Crystals of ebnerite are colourless narrow prisms (often tapering), up to ~0.3 mm in length, typically forming fan- and bowtie-like sprays (Fig. 1). Although terminations appear irregular under moderate magnification, under high magnification, they are observed to consist of a hexagonal pyramid and/or a basal pedion. The Bravais–Friedel–Donnay–Harker principle (Donnay and Harker, Reference Donnay and Harker1937) predicts the {100} hexagonal prism and {101} hexagonal pyramid as the prominent forms, which is consistent with scanning electron microscopy (SEM) observations of ebnerite crystals. The {001} basal pedion is also clearly present based on SEM observations (Figs 2 and 3). The non-centrosymmetric space group suggests hemimorphic morphology; however, doubly terminated crystals have not been observed and the Bravais–Friedel–Donnay–Harker principle indicates positive and negative forms to be equally probable. Therefore, to the above forms can be added {10$\bar{1}$} and {00$\bar{1}$}.

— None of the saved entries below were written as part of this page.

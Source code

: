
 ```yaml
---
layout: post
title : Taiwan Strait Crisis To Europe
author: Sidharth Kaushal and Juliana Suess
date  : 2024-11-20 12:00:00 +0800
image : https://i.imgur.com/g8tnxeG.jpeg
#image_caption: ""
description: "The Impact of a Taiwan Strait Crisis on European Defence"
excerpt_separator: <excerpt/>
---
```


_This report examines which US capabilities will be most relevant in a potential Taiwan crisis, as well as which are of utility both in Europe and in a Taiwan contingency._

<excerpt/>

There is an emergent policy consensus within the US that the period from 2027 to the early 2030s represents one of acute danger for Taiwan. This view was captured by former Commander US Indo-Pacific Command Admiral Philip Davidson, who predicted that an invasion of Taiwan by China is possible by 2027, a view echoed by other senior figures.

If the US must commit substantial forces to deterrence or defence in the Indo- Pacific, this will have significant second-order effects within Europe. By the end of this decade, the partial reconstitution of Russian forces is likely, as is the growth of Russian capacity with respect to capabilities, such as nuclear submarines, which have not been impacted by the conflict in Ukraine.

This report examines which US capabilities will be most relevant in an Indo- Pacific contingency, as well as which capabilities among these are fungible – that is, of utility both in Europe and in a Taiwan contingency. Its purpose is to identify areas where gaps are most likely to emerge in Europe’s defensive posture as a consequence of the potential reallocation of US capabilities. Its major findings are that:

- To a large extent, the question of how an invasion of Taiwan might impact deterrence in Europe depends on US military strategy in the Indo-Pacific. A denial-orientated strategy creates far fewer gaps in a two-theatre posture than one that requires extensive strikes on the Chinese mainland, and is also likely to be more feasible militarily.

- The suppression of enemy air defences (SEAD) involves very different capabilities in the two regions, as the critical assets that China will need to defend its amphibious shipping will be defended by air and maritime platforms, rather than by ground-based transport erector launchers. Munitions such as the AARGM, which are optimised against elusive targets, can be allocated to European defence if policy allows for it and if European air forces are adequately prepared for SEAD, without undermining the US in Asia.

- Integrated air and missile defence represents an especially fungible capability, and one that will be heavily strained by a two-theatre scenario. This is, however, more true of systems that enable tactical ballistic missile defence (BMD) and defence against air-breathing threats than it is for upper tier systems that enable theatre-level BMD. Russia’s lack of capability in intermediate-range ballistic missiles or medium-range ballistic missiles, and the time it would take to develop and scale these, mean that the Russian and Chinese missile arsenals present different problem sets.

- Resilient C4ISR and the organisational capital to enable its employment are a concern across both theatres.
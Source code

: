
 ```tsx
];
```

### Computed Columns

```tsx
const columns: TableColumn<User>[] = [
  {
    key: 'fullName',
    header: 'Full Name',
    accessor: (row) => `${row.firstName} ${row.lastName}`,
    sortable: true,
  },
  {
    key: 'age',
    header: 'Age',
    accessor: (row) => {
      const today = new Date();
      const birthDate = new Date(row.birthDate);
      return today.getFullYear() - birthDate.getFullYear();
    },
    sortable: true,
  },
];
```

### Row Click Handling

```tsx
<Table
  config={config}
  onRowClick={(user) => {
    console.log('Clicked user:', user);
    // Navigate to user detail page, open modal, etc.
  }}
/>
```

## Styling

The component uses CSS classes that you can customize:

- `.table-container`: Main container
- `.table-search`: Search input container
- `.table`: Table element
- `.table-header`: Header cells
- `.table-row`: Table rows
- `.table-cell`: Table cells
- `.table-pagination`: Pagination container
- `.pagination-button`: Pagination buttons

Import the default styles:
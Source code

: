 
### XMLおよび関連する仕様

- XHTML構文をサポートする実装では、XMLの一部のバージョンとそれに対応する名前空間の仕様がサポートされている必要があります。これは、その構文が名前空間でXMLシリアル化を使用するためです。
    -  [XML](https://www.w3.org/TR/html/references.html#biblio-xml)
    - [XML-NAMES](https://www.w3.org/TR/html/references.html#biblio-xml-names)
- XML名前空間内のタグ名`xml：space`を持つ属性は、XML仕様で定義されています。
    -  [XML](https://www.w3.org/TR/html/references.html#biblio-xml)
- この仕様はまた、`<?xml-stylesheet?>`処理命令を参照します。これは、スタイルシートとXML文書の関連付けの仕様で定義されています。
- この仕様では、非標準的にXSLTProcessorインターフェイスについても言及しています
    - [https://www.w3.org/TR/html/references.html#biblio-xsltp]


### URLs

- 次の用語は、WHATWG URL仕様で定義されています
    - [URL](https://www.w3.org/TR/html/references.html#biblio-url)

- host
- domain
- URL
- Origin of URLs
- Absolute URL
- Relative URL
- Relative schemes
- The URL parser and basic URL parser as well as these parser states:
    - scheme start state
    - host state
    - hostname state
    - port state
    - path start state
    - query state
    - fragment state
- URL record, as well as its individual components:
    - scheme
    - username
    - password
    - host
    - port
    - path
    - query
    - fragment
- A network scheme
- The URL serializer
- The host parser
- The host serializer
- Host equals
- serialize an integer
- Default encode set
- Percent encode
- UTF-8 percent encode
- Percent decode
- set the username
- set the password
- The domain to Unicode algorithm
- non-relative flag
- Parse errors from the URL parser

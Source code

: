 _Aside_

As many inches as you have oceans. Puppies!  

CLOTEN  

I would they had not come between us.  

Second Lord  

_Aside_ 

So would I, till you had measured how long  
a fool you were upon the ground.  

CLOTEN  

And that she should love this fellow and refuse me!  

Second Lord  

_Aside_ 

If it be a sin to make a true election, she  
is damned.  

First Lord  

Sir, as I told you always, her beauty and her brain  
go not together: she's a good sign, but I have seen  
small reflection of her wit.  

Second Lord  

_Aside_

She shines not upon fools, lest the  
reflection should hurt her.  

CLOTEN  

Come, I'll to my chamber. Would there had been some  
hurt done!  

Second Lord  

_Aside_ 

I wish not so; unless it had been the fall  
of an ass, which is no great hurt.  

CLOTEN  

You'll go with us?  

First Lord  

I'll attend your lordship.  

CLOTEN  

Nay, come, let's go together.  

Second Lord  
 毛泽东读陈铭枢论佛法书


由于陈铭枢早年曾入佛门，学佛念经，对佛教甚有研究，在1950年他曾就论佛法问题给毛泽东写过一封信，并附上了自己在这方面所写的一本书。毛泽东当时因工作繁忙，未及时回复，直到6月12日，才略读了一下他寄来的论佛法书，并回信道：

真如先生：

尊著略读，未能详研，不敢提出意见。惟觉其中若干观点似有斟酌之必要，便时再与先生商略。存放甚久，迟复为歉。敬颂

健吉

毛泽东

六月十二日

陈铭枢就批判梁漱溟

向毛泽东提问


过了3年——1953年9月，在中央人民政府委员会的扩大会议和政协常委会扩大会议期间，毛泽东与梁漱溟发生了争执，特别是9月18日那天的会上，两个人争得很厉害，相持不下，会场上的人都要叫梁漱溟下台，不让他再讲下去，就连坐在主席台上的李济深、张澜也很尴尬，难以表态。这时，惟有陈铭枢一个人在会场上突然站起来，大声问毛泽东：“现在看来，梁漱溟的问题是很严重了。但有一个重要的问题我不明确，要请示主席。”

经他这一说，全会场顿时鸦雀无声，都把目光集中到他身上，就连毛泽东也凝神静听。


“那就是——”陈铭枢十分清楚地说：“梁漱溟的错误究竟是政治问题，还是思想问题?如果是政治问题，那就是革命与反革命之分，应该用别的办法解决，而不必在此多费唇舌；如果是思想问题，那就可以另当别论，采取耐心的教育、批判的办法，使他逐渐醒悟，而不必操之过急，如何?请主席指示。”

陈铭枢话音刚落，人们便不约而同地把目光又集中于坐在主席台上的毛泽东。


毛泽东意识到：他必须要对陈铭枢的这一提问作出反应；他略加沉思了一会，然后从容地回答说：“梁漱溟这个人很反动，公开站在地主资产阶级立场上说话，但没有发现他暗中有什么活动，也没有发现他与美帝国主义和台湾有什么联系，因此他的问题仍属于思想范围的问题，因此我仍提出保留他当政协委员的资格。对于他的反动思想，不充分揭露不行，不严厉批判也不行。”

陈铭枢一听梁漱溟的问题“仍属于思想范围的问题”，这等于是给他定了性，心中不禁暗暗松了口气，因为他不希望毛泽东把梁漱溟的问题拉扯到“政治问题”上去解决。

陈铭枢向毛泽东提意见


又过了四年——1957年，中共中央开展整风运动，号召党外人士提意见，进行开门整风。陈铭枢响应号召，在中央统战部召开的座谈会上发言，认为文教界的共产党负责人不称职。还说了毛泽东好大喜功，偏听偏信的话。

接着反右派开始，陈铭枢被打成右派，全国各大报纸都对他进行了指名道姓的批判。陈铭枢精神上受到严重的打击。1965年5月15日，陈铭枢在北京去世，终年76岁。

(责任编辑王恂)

Figure 1. Sprays of ebnerite crystal with blue balls of sampleite. (Specimen #76275; Field of view 1.1 mm across).

Figure 2. Scanning electron microscopy image of the upper portion of a group of ebnerite crystals.

Figure 3. Crystal drawing of ebnerite; clinographic projection in standard orientation. The drawing was created using SHAPE, version 7.4 (Shape Software, Kingsport, Tennessee, USA).

Ebnerite has a white streak, vitreous lustre, brittle tenacity and splintery fracture. The Mohs hardness is ~2 based on scratch tests. Although no cleavage direction could be determined, the splintery fracture suggests at least one good cleavage in the [001] zone – possibly {100}. The mineral does not fluoresce in either long- or short-wave ultraviolet illumination. The density measured by flotation in a mixture of methylene–iodide and toluene is 2.78(2) g⋅cm–3. At room temperature, ebnerite is insoluble in H2O, but easily soluble in dilute HCl.

Ebnerite is optically uniaxial (–) with ω = 1.585(2) and ɛ = 1.575(2) and it is nonpleochroic. The Gladstone–Dale compatibility (Mandarino, Reference Mandarino2007), 1 – (K p/K c), is 0.010 in the range of superior compatibility for the empirical formula.

Epiebnerite

Epiebnerite occurs as colourless prisms or blades, up to about 10 × 3 × 2 μm, in parallel growth forming ribs with serrated edges epitactic on ebnerite prisms or forming epimorphs after ebnerite (Fig. 4). No forms could be measured because of the minute size of crystals. The Bravais–Friedel–Donnay–Harker principle (Donnay and Harker, Reference Donnay and Harker1937) predicts that prisms are likely to be elongated on [010] with the prism the forms {100} and {001} and terminations consisting of the forms {110} and {011}. Synthetic crystals are reported to exhibit both racemic and rotational twinning (Bu et al., Reference Bu, Feng, Gier and Stucky1997). Note that we have been unable to define crystallographically the apparent epitactic relation between epiebnerite and ebnerite.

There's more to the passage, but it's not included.